To state the common links between Jean-Michel Basquiat (1960-1988) and Jean Royère (1902-1981), one can start with the obvious - their shared first name. The American painter undoubtedly inherited his French first and surnames from the historical links between France and the US in the American south from areas like Louisiana, where many African American's of an origin of the mix of these cultures trace their lineage. As for Royère, of course, he was a French decorator and designer whom lacked a professional training in his trade, which he began after leaving a stable position in the import/export business. Royère was a natural - a savant of design - which leads us to the second thing these two masters have in common - pure, natural and untrained talent.
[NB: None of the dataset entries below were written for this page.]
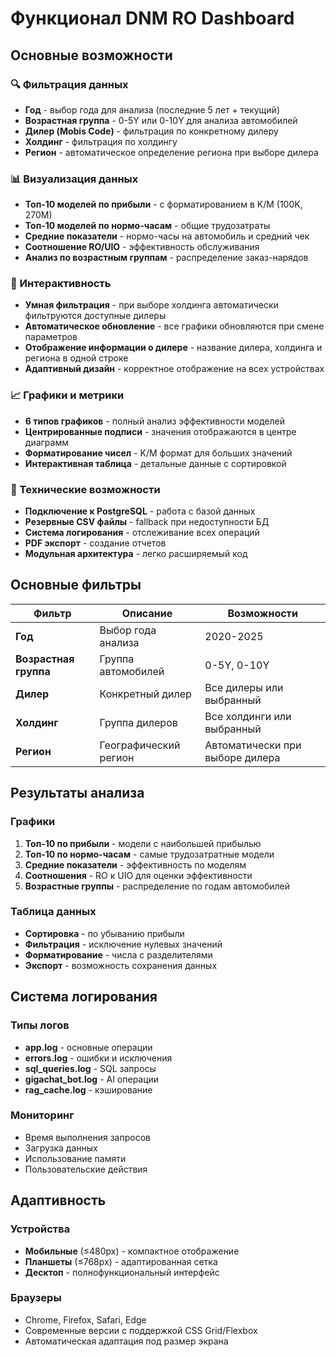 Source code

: # Функционал DNM RO Dashboard

## Основные возможности

### 🔍 Фильтрация данных
- **Год** - выбор года для анализа (последние 5 лет + текущий)
- **Возрастная группа** - 0-5Y или 0-10Y для анализа автомобилей
- **Дилер (Mobis Code)** - фильтрация по конкретному дилеру
- **Холдинг** - фильтрация по холдингу
- **Регион** - автоматическое определение региона при выборе дилера

### 📊 Визуализация данных
- **Топ-10 моделей по прибыли** - с форматированием в K/M (100K, 270M)
- **Топ-10 моделей по нормо-часам** - общие трудозатраты
- **Средние показатели** - нормо-часы на автомобиль и средний чек
- **Соотношение RO/UIO** - эффективность обслуживания
- **Анализ по возрастным группам** - распределение заказ-нарядов

### 🎯 Интерактивность
- **Умная фильтрация** - при выборе холдинга автоматически фильтруются доступные дилеры
- **Автоматическое обновление** - все графики обновляются при смене параметров
- **Отображение информации о дилере** - название дилера, холдинга и региона в одной строке
- **Адаптивный дизайн** - корректное отображение на всех устройствах

### 📈 Графики и метрики
- **6 типов графиков** - полный анализ эффективности моделей
- **Центрированные подписи** - значения отображаются в центре диаграмм
- **Форматирование чисел** - K/M формат для больших значений
- **Интерактивная таблица** - детальные данные с сортировкой

### 🔧 Технические возможности
- **Подключение к PostgreSQL** - работа с базой данных
- **Резервные CSV файлы** - fallback при недоступности БД
- **Система логирования** - отслеживание всех операций
- **PDF экспорт** - создание отчетов
- **Модульная архитектура** - легко расширяемый код

## Основные фильтры

| Фильтр | Описание | Возможности |
|--------|----------|-------------|
| **Год** | Выбор года анализа | 2020-2025 |
| **Возрастная группа** | Группа автомобилей | 0-5Y, 0-10Y |
| **Дилер** | Конкретный дилер | Все дилеры или выбранный |
| **Холдинг** | Группа дилеров | Все холдинги или выбранный |
| **Регион** | Географический регион | Автоматически при выборе дилера |

## Результаты анализа

### Графики
1. **Топ-10 по прибыли** - модели с наибольшей прибылью
2. **Топ-10 по нормо-часам** - самые трудозатратные модели
3. **Средние показатели** - эффективность по моделям
4. **Соотношения** - RO к UIO для оценки эффективности
5. **Возрастные группы** - распределение по годам автомобилей

### Таблица данных
- **Сортировка** - по убыванию прибыли
- **Фильтрация** - исключение нулевых значений
- **Форматирование** - числа с разделителями
- **Экспорт** - возможность сохранения данных

## Система логирования

### Типы логов
- **app.log** - основные операции
- **errors.log** - ошибки и исключения  
- **sql_queries.log** - SQL запросы
- **gigachat_bot.log** - AI операции
- **rag_cache.log** - кэширование

### Мониторинг
- Время выполнения запросов
- Загрузка данных
- Использование памяти
- Пользовательские действия

## Адаптивность

### Устройства
- **Мобильные** (≤480px) - компактное отображение
- **Планшеты** (≤768px) - адаптированная сетка
- **Десктоп** - полнофункциональный интерфейс

### Браузеры
- Chrome, Firefox, Safari, Edge
- Современные версии с поддержкой CSS Grid/Flexbox
- Автоматическая адаптация под размер экрана
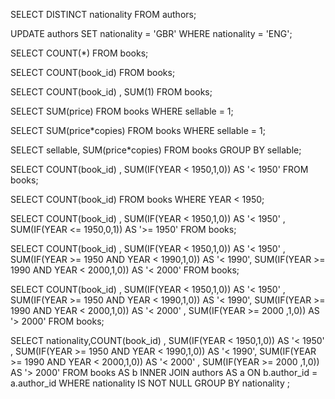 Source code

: SELECT DISTINCT nationality FROM authors;

UPDATE authors SET nationality = 'GBR' WHERE nationality = 'ENG';

SELECT COUNT(*) FROM books;

SELECT COUNT(book_id) FROM books;

SELECT COUNT(book_id) , SUM(1) FROM books;

SELECT SUM(price) FROM books WHERE sellable = 1;

SELECT SUM(price*copies) FROM books WHERE sellable = 1;

SELECT sellable, SUM(price*copies) FROM books GROUP BY sellable;

SELECT COUNT(book_id) , SUM(IF(YEAR < 1950,1,0)) AS '< 1950' FROM books;

SELECT COUNT(book_id)   FROM books WHERE YEAR < 1950;

SELECT COUNT(book_id) , SUM(IF(YEAR < 1950,1,0)) AS '< 1950' , SUM(IF(YEAR <= 1950,0,1)) AS '>= 1950'  FROM books;

SELECT COUNT(book_id) , SUM(IF(YEAR < 1950,1,0)) AS '< 1950' , SUM(IF(YEAR >= 1950 AND YEAR < 1990,1,0)) AS '< 1990',
SUM(IF(YEAR >= 1990 AND YEAR < 2000,1,0)) AS '< 2000'
FROM books;

SELECT COUNT(book_id) , SUM(IF(YEAR < 1950,1,0)) AS '< 1950' , SUM(IF(YEAR >= 1950 AND YEAR < 1990,1,0)) AS '< 1990',
SUM(IF(YEAR >= 1990 AND YEAR < 2000,1,0)) AS '< 2000' , SUM(IF(YEAR >= 2000 ,1,0)) AS '> 2000'
FROM books;

SELECT nationality,COUNT(book_id) , SUM(IF(YEAR < 1950,1,0)) AS '< 1950' , SUM(IF(YEAR >= 1950 AND YEAR < 1990,1,0)) AS '< 1990',
SUM(IF(YEAR >= 1990 AND YEAR < 2000,1,0)) AS '< 2000' , SUM(IF(YEAR >= 2000 ,1,0)) AS '> 2000'
FROM books AS b INNER JOIN authors AS a ON
b.author_id = a.author_id
WHERE nationality IS NOT NULL
GROUP BY nationality ; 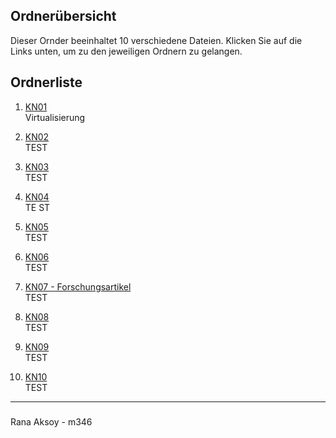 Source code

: ## Ordnerübersicht

Dieser Ornder beeinhaltet 10 verschiedene Dateien. Klicken Sie auf die Links unten, um zu den jeweiligen Ordnern zu gelangen.

## Ordnerliste

1. [KN01](./KN01)  
   Virtualisierung

2. [KN02](./KN02)  
   TEST

3. [KN03](./KN03)  
   TEST

4. [KN04](./KN04)  
   TE ST

5. [KN05](./KN05)  
   TEST

6. [KN06](./KN06)  
   TEST

7. [KN07 - Forschungsartikel](./KN07)  
   TEST

8. [KN08](./KN08)  
   TEST

9. [KN09](./KN09)  
   TEST

10. [KN10](./KN10)  
    TEST

---

### 

Rana Aksoy - m346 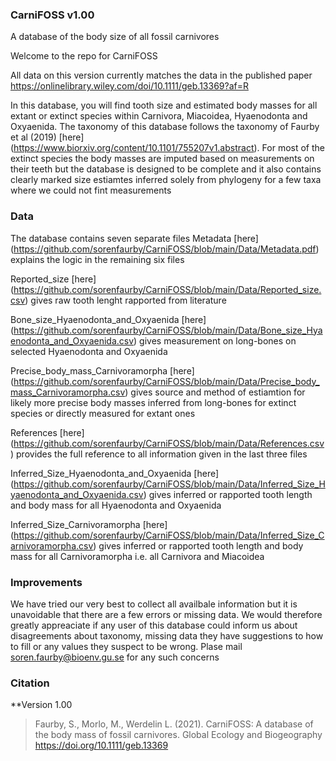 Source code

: ### CarniFOSS v1.00
A database of the body size of all fossil carnivores 

Welcome to the repo for CarniFOSS

All data on this version currently matches the data in the published paper
https://onlinelibrary.wiley.com/doi/10.1111/geb.13369?af=R

In this database, you will find tooth size and estimated body masses for all extant or extinct species within Carnivora, Miacoidea, Hyaenodonta and Oxyaenida. The taxonomy of this database follows the taxonomy of Faurby et al (2019) [here] (https://www.biorxiv.org/content/10.1101/755207v1.abstract). For most of the extinct species the body masses are imputed based on measurements on their teeth but the database is designed to be complete and it also contains clearly marked size estiamtes inferred solely from phylogeny for a few taxa where we could not fint measurements 

### Data
The database contains seven separate files 
Metadata [here] (https://github.com/sorenfaurby/CarniFOSS/blob/main/Data/Metadata.pdf) explains the logic in the remaining six files

Reported_size [here] (https://github.com/sorenfaurby/CarniFOSS/blob/main/Data/Reported_size.csv) gives raw tooth lenght rapported from literature

Bone_size_Hyaenodonta_and_Oxyaenida [here] (https://github.com/sorenfaurby/CarniFOSS/blob/main/Data/Bone_size_Hyaenodonta_and_Oxyaenida.csv) gives measurement on long-bones on selected Hyaenodonta and Oxyaenida

Precise_body_mass_Carnivoramorpha [here] (https://github.com/sorenfaurby/CarniFOSS/blob/main/Data/Precise_body_mass_Carnivoramorpha.csv) gives source and method of estiamtion for likely more precise body masses inferred from long-bones for extinct species or directly measured for extant ones

References [here] (https://github.com/sorenfaurby/CarniFOSS/blob/main/Data/References.csv) provides the full reference to all information given in the last three files

Inferred_Size_Hyaenodonta_and_Oxyaenida [here] (https://github.com/sorenfaurby/CarniFOSS/blob/main/Data/Inferred_Size_Hyaenodonta_and_Oxyaenida.csv) gives inferred or rapported tooth length and body mass for all Hyaenodonta and Oxyaenida


Inferred_Size_Carnivoramorpha [here] (https://github.com/sorenfaurby/CarniFOSS/blob/main/Data/Inferred_Size_Carnivoramorpha.csv) gives inferred or rapported tooth length and body mass for all Carnivoramorpha i.e. all  Carnivora and Miacoidea

### Improvements
We have tried our very best to collect all availbale information but it is unavoidable that there are a few errors or missing data. We would therefore greatly appreaciate if any user of this database could inform us about disagreements about taxonomy, missing data they have suggestions to how to fill or any values they suspect to be wrong. Plase mail soren.faurby@bioenv.gu.se for any such concerns   


### Citation

**Version 1.00
> Faurby, S., Morlo, M., Werdelin L. (2021). CarniFOSS: A database of the body mass of fossil carnivores. Global Ecology and Biogeography https://doi.org/10.1111/geb.13369
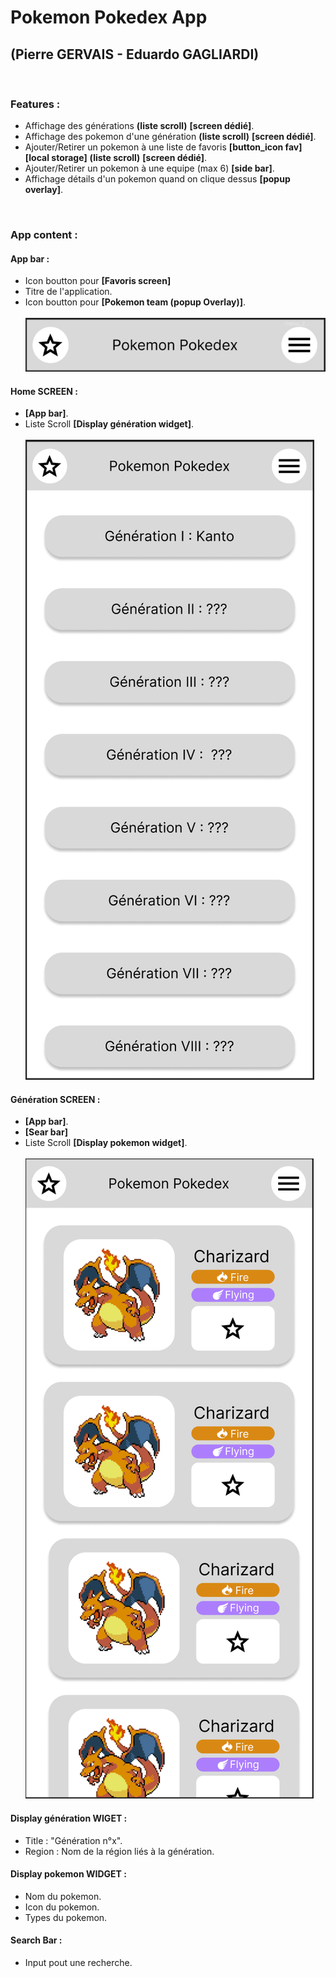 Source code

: # Pokemon Pokedex App 
## (Pierre GERVAIS - Eduardo GAGLIARDI)

<br/>

### Features :

- Affichage des générations **(liste scroll)** **[screen dédié]**.
- Affichage des pokemon d'une génération **(liste scroll)** **[screen dédié]**.
- Ajouter/Retirer un pokemon à une liste de favoris **[button_icon fav]** **[local storage]** **(liste scroll)** **[screen dédié]**.
- Ajouter/Retirer un pokemon à une equipe (max 6) **[side bar]**.
- Affichage détails d'un pokemon quand on clique dessus **[popup overlay]**.

<br/>

### App content :

#### App bar :
- Icon boutton pour **[Favoris screen]**
- Titre de l'application.
- Icon boutton pour **[Pokemon team (popup Overlay)]**.
<br/><br/>![App Bar Prototype](readme_img/app_bar_widget_prototype.png)

#### Home SCREEN :
- **[App bar]**.
- Liste Scroll **[Display génération widget]**.
<br/><br/>![Home Screen Prototype](readme_img/home_screen_prototype.png)

#### Génération SCREEN :
- **[App bar]**.
- **[Sear bar]**
- Liste Scroll **[Display pokemon widget]**.
<br/><br/>![Generation Screen Prototype](readme_img/generation_screen_prototype.png)

#### Display génération WIGET :
- Title : "Génération n°x".
- Region : Nom de la région liés à la génération.

#### Display pokemon WIDGET :
- Nom du pokemon.
- Icon du pokemon.
- Types du pokemon.

#### Search Bar :
- Input pout une recherche.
Basquiat was pure youth and raw talent personified. The recognition of the young artist's talent, with its early impressions spray painted upon walls in Brooklyn and Manhattan, immediately won the friendship, admiration and opportunities for collaboration with the likes of Keith Herring and Andy Warhol.
Royère too found early and easy recognition of success with the celebrity set in France of his time: French celebrities such as René Chavance said about Royère: ‘The inventive powers of a creative artist are revealed in the clarity with which they interpret a single theme. Jean Royère was undoubtedly one of the masters of this.’
Now onward to the the value of their works. In June 2011, Lacoste sold an Ours Polaire sofa, chair and pouf for 800,000 euros (nearly $1 million USD at the time): that is no small sum for a suite of furniture. It may be a long way from $110.5 million, but it is a top value in its class.
Finally, we arrive at one single way to describe the artistic achievements of both artists: two men, living and working in a different country, during a different time, in a difference culture, under the same first name and with the same outstanding reception to their naturally gifted talents. Iconic.